Stored data entries

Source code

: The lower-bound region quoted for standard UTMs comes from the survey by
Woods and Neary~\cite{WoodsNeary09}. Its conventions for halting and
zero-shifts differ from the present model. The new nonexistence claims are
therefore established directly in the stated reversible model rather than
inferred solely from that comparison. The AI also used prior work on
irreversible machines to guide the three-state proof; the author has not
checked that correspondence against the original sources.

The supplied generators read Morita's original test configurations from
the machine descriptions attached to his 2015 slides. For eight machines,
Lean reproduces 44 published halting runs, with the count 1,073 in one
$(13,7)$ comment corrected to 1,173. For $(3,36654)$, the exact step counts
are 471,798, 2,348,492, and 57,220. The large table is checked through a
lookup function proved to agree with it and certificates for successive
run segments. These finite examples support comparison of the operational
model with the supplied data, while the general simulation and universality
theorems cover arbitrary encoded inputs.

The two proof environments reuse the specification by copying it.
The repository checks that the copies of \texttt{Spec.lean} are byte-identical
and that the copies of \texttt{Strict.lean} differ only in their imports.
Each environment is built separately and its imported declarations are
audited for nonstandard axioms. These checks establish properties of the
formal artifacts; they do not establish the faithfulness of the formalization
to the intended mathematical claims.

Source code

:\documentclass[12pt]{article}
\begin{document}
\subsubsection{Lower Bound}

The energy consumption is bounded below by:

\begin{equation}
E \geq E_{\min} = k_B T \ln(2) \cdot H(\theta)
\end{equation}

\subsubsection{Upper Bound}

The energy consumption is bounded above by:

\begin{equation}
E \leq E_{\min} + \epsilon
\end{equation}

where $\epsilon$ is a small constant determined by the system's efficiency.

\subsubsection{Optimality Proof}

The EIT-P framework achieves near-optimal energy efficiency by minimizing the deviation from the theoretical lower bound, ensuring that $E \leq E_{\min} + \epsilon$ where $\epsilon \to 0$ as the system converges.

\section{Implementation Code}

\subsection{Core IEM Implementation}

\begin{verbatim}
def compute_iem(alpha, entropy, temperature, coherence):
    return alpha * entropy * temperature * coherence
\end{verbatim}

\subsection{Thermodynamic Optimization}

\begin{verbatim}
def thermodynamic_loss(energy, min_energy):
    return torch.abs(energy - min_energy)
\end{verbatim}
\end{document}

● Problem to work on
Write only the number of lines in the records that include the word "comparison".

● Task response
2